Member of the National Council of Switzerland
- In office 5 June 2001 – 3 December 2019
- Succeeded by: Florence Brenzikofer

President of the National Council
- In office 26 November 2012 – 25 November 2013
- Preceded by: Hansjörg Walter
- Succeeded by: Ruedi Lustenberger

Personal details
- Born: 28 February 1962 (age 63) Sissach, Switzerland
- Party: Green Party of Switzerland

= Maya Graf =

Swiss politician

Maya Graf (born 28 February 1962) is a Swiss politician. She is a member of the Council of States from the Canton of Basel-Landschaft. From 2001 to 2019, she was a member of the National Council of Switzerland. From 2012 to 2013, she was the president of the council, the first member of the Green Party to hold that seat.

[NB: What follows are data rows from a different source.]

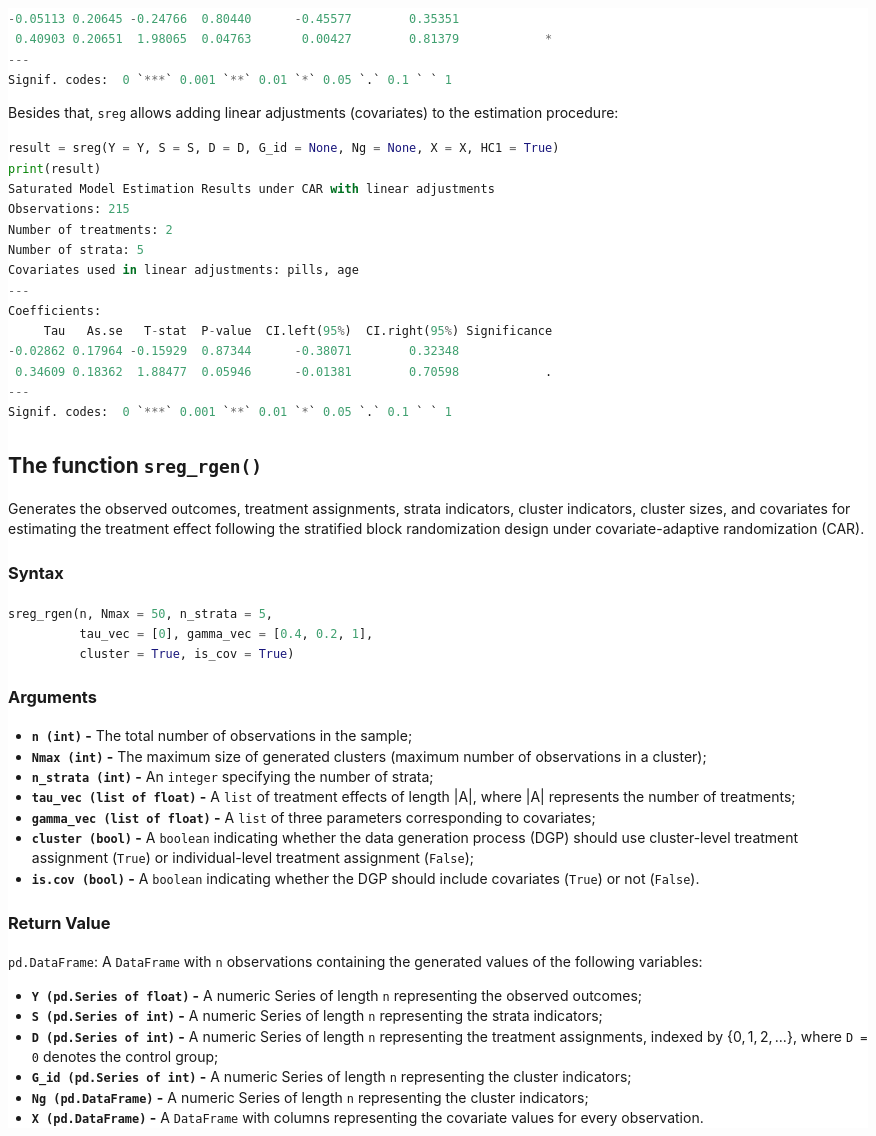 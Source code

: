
 ``` python
-0.05113 0.20645 -0.24766  0.80440      -0.45577        0.35351             
 0.40903 0.20651  1.98065  0.04763       0.00427        0.81379            *
---
Signif. codes:  0 `***` 0.001 `**` 0.01 `*` 0.05 `.` 0.1 ` ` 1
```
Besides that, `sreg` allows adding linear adjustments (covariates) to the estimation procedure: 
``` python
result = sreg(Y = Y, S = S, D = D, G_id = None, Ng = None, X = X, HC1 = True)
print(result)
Saturated Model Estimation Results under CAR with linear adjustments
Observations: 215
Number of treatments: 2
Number of strata: 5
Covariates used in linear adjustments: pills, age
---
Coefficients:
     Tau   As.se   T-stat  P-value  CI.left(95%)  CI.right(95%) Significance
-0.02862 0.17964 -0.15929  0.87344      -0.38071        0.32348             
 0.34609 0.18362  1.88477  0.05946      -0.01381        0.70598            .
---
Signif. codes:  0 `***` 0.001 `**` 0.01 `*` 0.05 `.` 0.1 ` ` 1
```
## The function `sreg_rgen()`
Generates the observed outcomes, treatment assignments, strata indicators, cluster indicators, cluster sizes, and covariates for estimating the treatment effect following the stratified block randomization design under covariate-adaptive randomization (CAR).

### Syntax
``` python
sreg_rgen(n, Nmax = 50, n_strata = 5,
          tau_vec = [0], gamma_vec = [0.4, 0.2, 1],
          cluster = True, is_cov = True)
```
### Arguments
- **`n (int)` -** The total number of observations in the sample;
- **`Nmax (int)` -** The maximum size of generated clusters (maximum number of observations in a cluster);
- **`n_strata (int)` -** An `integer` specifying the number of strata;
- **`tau_vec (list of float)` -** A `list` of treatment effects of length |A|, where |A| represents the number of treatments;
- **`gamma_vec (list of float)` -** A `list` of three parameters corresponding to covariates;
- **`cluster (bool)` -** A `boolean` indicating whether the data generation process (DGP) should use cluster-level treatment assignment (`True`) or individual-level treatment assignment (`False`);
- **`is.cov (bool)` -** A `boolean` indicating whether the DGP should include covariates (`True`) or not (`False`).

### Return Value
`pd.DataFrame`: A `DataFrame` with `n` observations containing the generated values of the following variables:
- **`Y (pd.Series of float)` -** A numeric Series of length `n` representing the observed outcomes;
- **`S (pd.Series of int)` -** A numeric Series of length `n` representing the strata indicators;
- **`D (pd.Series of int)` -** A numeric Series of length `n` representing the treatment assignments, indexed by $\{0, 1, 2, ...\}$, where `D = 0` denotes the control group;
- **`G_id (pd.Series of int)` -** A numeric Series of length `n` representing the cluster indicators;
- **`Ng (pd.DataFrame)` -** A numeric Series of length `n` representing the cluster indicators;
- **`X (pd.DataFrame)` -** A `DataFrame` with columns representing the covariate values for every observation.


[^*]: *Note: sreg cannot use individual-level covariates for covariate adjustment in cluster-randomized experiments. Any individual-level covariates will be aggregated to their cluster-level averages.*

Graf was first elected to the National Council in 2001 and has been re-elected ever since. She was elected President of the National Council in 2012 with 173 out of 189 delegates voting in her favour.

== Personal life ==
Graf is married and has two children. She is the daughter of former SVP politician Fritz Graf. Graf was as a social worker before she started to run an organic farm together with her brother.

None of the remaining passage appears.